Return exactly the lines from the start of the records below through the line containing "libsökvägarna i \verb#LD_LIBRARY_PATH#!", both ends included, and leave out the pictures.

——————————

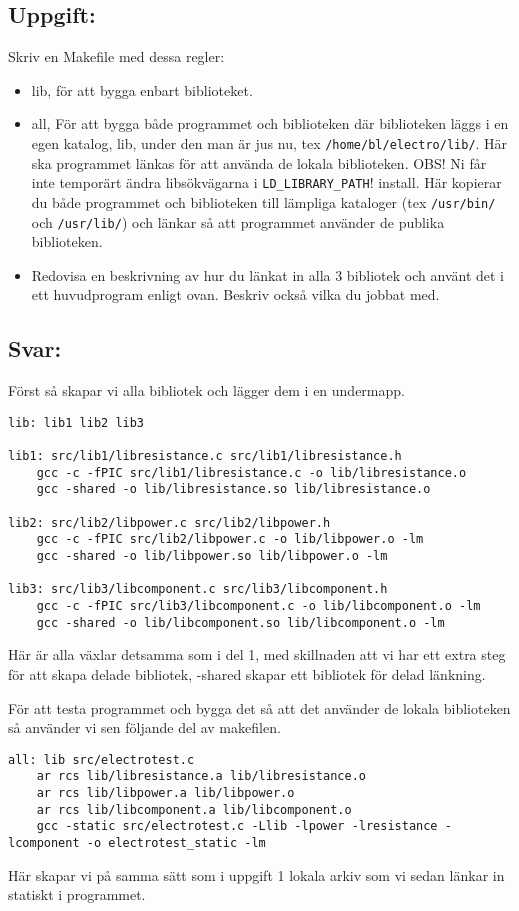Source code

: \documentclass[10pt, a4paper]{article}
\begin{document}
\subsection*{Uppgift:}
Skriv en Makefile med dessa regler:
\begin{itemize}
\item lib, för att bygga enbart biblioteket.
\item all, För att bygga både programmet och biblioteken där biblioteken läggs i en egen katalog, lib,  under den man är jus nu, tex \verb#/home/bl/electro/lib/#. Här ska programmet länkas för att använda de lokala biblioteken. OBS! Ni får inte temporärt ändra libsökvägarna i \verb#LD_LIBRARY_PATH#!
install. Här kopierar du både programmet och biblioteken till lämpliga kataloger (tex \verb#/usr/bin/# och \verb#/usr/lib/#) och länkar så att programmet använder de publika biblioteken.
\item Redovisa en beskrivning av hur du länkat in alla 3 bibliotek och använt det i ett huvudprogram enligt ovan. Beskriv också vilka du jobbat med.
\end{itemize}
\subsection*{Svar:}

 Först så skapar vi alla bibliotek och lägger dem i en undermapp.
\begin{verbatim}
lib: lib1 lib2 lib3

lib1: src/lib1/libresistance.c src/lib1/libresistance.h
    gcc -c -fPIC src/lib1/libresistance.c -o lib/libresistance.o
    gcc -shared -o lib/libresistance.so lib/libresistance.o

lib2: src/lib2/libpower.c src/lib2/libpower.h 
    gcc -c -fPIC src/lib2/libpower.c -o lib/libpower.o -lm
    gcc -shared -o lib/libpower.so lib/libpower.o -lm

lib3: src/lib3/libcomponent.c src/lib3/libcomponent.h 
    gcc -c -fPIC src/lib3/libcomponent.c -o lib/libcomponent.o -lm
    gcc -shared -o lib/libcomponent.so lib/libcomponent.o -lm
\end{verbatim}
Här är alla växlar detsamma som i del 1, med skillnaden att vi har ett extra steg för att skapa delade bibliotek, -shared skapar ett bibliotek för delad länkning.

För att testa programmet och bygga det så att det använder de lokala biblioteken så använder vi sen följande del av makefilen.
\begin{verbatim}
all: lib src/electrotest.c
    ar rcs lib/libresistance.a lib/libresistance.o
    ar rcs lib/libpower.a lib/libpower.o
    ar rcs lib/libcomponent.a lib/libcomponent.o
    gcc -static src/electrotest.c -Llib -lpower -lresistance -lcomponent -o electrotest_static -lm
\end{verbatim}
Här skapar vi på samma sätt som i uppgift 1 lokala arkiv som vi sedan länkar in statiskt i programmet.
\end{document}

——————————

OUTPUT OF THE TASK
Source code

: \documentclass[10pt, a4paper]{article}
\begin{document}
\subsection*{Uppgift:}
Skriv en Makefile med dessa regler:
\begin{itemize}
\item lib, för att bygga enbart biblioteket.
\item all, För att bygga både programmet och biblioteken där biblioteken läggs i en egen katalog, lib,  under den man är jus nu, tex \verb#/home/bl/electro/lib/#. Här ska programmet länkas för att använda de lokala biblioteken. OBS! Ni får inte temporärt ändra libsökvägarna i \verb#LD_LIBRARY_PATH#!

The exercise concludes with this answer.